**Work instruction**
Only certain lines below are wanted: those starting at the line containing "기능 : 로그아웃 시도한" and ending at the line containing "## v4.5.0 2021 July 30", both included, each retyped exactly.

**Items from a data source**
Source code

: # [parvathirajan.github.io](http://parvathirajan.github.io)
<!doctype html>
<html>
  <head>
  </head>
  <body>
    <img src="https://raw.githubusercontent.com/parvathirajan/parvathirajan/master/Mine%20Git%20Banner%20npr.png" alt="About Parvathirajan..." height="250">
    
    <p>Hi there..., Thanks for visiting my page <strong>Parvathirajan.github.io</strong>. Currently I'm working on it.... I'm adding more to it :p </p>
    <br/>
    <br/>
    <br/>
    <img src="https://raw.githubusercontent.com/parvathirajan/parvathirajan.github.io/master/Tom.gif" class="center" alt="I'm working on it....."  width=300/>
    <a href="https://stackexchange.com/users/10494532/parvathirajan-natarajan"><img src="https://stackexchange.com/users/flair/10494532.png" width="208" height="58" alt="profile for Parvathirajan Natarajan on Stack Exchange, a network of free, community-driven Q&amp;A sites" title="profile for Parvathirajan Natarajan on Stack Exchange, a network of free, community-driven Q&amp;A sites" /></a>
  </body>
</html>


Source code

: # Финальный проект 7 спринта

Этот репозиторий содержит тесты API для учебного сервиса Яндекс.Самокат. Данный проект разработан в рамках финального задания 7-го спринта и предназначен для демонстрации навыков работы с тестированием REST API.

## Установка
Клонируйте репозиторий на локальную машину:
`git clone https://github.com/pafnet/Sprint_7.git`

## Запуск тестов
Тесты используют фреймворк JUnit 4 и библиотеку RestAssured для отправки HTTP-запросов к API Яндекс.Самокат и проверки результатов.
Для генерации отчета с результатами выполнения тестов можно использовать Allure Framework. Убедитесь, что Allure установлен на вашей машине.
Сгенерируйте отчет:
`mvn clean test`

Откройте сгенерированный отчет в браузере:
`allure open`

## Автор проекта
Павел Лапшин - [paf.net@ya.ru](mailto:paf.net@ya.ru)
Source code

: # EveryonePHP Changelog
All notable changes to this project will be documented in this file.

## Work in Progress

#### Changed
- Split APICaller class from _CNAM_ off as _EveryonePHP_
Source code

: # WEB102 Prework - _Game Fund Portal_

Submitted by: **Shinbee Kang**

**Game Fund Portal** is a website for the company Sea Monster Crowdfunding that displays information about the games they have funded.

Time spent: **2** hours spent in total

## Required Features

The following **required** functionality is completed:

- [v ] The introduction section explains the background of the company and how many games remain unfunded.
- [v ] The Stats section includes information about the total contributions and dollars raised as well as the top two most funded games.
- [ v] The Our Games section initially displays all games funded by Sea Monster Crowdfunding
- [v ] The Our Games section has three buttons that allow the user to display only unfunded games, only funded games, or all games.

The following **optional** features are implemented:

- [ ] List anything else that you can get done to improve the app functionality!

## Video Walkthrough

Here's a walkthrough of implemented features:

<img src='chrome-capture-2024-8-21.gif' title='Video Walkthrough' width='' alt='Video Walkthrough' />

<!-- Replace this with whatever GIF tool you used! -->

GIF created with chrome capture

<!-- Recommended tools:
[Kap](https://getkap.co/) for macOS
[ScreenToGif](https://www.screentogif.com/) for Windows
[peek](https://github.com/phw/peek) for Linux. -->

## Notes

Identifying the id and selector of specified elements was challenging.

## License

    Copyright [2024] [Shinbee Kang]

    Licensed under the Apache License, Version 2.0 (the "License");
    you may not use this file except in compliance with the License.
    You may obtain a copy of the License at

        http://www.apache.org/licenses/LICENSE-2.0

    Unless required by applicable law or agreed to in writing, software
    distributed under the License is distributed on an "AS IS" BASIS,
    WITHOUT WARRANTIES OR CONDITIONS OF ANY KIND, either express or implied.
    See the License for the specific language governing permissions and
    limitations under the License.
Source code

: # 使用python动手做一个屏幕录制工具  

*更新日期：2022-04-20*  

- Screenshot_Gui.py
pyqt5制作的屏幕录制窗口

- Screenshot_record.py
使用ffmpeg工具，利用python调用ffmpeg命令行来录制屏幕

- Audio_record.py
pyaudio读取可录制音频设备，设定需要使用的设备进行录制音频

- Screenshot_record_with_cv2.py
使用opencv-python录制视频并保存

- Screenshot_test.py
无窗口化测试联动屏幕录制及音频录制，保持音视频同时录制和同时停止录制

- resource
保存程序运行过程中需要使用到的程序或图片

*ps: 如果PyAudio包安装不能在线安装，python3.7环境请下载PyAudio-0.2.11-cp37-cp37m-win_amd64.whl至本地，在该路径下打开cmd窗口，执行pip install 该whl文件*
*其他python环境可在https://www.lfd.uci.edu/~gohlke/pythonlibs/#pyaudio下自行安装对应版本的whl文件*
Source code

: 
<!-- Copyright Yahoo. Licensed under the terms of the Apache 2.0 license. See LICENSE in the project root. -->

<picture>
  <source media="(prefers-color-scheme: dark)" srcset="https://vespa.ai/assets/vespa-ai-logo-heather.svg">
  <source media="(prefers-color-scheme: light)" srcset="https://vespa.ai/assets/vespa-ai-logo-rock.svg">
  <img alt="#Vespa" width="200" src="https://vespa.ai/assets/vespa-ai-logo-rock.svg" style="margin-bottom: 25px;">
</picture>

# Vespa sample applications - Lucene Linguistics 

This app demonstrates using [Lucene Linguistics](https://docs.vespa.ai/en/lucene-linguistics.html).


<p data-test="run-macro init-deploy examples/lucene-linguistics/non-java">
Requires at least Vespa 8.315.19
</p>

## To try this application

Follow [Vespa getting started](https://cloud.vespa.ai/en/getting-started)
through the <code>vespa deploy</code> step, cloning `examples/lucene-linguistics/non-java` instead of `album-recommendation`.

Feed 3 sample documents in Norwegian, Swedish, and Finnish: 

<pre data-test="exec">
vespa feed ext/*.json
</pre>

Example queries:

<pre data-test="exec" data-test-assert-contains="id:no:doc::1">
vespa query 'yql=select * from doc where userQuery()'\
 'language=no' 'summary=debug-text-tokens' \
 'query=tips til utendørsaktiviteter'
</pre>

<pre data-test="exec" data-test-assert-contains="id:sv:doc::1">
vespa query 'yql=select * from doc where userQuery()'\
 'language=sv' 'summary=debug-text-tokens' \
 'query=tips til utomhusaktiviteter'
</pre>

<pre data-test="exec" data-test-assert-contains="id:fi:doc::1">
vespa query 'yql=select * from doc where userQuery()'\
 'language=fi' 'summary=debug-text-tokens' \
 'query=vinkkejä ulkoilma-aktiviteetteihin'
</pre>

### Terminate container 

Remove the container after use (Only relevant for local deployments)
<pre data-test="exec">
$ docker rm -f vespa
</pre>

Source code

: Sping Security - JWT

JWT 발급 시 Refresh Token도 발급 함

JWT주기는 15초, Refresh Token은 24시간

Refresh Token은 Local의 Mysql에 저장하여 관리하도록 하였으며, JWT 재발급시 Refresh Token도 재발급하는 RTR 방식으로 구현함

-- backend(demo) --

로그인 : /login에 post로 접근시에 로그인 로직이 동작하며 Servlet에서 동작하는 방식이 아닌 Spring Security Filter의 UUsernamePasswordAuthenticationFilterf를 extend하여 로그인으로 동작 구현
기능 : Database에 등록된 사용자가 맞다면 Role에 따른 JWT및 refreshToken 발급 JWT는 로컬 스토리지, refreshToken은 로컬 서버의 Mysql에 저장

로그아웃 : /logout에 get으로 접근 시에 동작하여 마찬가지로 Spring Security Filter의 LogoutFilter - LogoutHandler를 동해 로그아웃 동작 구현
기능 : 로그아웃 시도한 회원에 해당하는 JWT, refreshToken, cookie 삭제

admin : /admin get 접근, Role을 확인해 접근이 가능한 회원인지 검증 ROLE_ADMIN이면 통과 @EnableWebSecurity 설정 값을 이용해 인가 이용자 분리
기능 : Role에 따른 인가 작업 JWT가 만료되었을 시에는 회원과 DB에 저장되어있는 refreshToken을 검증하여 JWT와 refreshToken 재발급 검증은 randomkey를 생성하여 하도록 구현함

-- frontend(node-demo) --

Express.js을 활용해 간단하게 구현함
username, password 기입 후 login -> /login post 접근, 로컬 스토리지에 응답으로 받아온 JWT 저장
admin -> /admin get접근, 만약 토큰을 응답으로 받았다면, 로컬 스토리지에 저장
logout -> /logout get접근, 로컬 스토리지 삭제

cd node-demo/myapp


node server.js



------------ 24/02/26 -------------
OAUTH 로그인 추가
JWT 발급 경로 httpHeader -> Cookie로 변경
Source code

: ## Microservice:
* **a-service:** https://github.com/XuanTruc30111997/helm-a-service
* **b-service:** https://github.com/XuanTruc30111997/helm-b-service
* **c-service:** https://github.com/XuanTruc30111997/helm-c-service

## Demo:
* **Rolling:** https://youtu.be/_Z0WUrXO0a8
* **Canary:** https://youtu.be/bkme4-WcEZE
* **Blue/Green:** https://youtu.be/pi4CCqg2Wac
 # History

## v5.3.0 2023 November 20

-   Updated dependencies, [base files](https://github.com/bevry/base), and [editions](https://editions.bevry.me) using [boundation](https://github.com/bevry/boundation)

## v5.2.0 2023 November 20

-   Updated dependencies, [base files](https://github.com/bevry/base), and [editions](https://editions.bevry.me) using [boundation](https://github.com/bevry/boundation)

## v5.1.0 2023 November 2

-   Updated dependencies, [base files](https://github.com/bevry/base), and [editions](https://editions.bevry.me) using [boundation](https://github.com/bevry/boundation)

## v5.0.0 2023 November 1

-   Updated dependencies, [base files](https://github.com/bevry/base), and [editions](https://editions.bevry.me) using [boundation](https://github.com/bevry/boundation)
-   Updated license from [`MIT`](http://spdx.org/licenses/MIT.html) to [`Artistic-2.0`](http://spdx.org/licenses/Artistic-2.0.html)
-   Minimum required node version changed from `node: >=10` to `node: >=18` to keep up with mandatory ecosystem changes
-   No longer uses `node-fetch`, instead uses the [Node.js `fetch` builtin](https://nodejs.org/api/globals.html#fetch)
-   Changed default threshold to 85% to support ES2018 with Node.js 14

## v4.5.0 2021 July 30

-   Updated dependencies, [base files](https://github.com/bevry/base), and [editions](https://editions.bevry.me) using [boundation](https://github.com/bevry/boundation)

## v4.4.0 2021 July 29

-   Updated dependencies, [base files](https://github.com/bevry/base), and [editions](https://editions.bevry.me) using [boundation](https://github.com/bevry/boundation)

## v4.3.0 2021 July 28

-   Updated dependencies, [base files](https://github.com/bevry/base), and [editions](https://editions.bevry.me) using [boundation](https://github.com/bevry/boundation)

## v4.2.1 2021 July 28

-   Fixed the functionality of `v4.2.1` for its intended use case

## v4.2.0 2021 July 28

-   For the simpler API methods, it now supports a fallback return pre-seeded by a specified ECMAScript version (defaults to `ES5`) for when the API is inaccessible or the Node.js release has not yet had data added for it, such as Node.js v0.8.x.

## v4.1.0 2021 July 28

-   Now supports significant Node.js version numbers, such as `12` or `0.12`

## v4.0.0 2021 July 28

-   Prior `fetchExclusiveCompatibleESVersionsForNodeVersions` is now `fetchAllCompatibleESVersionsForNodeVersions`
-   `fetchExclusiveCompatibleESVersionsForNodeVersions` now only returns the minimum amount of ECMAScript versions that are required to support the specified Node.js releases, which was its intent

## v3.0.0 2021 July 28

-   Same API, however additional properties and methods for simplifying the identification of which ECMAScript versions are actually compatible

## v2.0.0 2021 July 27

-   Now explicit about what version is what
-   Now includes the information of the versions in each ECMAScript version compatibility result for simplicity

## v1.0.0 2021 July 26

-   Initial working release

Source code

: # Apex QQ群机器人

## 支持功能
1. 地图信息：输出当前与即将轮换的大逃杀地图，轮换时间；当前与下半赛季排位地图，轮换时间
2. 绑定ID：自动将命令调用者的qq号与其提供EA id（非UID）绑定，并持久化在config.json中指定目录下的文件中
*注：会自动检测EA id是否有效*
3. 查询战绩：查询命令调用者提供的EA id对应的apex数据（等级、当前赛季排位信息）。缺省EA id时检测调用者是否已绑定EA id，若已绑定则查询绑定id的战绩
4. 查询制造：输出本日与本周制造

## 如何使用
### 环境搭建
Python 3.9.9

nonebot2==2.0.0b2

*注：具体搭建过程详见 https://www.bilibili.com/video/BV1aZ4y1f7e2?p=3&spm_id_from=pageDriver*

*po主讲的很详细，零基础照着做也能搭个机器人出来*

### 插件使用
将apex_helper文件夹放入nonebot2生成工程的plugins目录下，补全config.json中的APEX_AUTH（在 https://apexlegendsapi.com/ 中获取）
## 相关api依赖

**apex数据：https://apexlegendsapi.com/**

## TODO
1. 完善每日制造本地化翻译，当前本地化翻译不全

**Answer space**
기능 : 로그아웃 시도한 회원에 해당하는 JWT, refreshToken, cookie 삭제

admin : /admin get 접근, Role을 확인해 접근이 가능한 회원인지 검증 ROLE_ADMIN이면 통과 @EnableWebSecurity 설정 값을 이용해 인가 이용자 분리
기능 : Role에 따른 인가 작업 JWT가 만료되었을 시에는 회원과 DB에 저장되어있는 refreshToken을 검증하여 JWT와 refreshToken 재발급 검증은 randomkey를 생성하여 하도록 구현함

-- frontend(node-demo) --

Express.js을 활용해 간단하게 구현함
username, password 기입 후 login -> /login post 접근, 로컬 스토리지에 응답으로 받아온 JWT 저장
admin -> /admin get접근, 만약 토큰을 응답으로 받았다면, 로컬 스토리지에 저장
logout -> /logout get접근, 로컬 스토리지 삭제

cd node-demo/myapp


node server.js



------------ 24/02/26 -------------
OAUTH 로그인 추가
JWT 발급 경로 httpHeader -> Cookie로 변경
Source code

: ## Microservice:
* **a-service:** https://github.com/XuanTruc30111997/helm-a-service
* **b-service:** https://github.com/XuanTruc30111997/helm-b-service
* **c-service:** https://github.com/XuanTruc30111997/helm-c-service

## Demo:
* **Rolling:** https://youtu.be/_Z0WUrXO0a8
* **Canary:** https://youtu.be/bkme4-WcEZE
* **Blue/Green:** https://youtu.be/pi4CCqg2Wac
 # History

## v5.3.0 2023 November 20

-   Updated dependencies, [base files](https://github.com/bevry/base), and [editions](https://editions.bevry.me) using [boundation](https://github.com/bevry/boundation)

## v5.2.0 2023 November 20

-   Updated dependencies, [base files](https://github.com/bevry/base), and [editions](https://editions.bevry.me) using [boundation](https://github.com/bevry/boundation)

## v5.1.0 2023 November 2

-   Updated dependencies, [base files](https://github.com/bevry/base), and [editions](https://editions.bevry.me) using [boundation](https://github.com/bevry/boundation)

## v5.0.0 2023 November 1

-   Updated dependencies, [base files](https://github.com/bevry/base), and [editions](https://editions.bevry.me) using [boundation](https://github.com/bevry/boundation)
-   Updated license from [`MIT`](http://spdx.org/licenses/MIT.html) to [`Artistic-2.0`](http://spdx.org/licenses/Artistic-2.0.html)
-   Minimum required node version changed from `node: >=10` to `node: >=18` to keep up with mandatory ecosystem changes
-   No longer uses `node-fetch`, instead uses the [Node.js `fetch` builtin](https://nodejs.org/api/globals.html#fetch)
-   Changed default threshold to 85% to support ES2018 with Node.js 14

## v4.5.0 2021 July 30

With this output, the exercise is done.